Provided data
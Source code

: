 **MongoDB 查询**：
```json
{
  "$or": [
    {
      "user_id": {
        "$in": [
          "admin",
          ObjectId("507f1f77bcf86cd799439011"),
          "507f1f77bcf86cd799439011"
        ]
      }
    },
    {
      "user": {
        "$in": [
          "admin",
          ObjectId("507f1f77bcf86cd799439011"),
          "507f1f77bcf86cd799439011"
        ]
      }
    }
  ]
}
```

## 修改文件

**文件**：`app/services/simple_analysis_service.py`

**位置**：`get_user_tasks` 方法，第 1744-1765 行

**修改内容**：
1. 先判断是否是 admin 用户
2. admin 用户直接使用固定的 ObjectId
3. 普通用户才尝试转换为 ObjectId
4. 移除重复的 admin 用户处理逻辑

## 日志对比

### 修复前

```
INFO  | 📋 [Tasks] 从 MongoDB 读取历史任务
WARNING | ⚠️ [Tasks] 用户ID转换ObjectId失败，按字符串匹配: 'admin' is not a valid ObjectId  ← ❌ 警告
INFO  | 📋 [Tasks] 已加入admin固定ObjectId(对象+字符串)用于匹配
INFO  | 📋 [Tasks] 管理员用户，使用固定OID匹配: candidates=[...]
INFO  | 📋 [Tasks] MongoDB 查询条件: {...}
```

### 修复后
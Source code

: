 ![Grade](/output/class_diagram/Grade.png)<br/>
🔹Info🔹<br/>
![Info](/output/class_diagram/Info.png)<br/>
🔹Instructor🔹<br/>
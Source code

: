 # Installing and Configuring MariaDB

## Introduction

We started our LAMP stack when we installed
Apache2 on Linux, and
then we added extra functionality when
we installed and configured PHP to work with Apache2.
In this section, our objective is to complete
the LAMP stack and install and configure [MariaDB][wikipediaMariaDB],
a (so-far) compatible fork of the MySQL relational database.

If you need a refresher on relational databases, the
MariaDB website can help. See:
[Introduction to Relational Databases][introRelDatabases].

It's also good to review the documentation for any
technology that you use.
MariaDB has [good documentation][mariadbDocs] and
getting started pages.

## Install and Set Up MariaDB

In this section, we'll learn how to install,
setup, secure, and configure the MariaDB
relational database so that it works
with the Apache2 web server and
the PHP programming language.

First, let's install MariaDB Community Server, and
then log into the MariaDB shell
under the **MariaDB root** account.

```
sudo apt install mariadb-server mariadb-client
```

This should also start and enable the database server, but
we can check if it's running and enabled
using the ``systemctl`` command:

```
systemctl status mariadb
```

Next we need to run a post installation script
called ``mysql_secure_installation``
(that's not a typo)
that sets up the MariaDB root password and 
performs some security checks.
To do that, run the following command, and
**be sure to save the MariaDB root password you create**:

Your objective
When a line among the entries contains "with", pull that line out.

Exercise answer
we installed and configured PHP to work with Apache2.
with the Apache2 web server and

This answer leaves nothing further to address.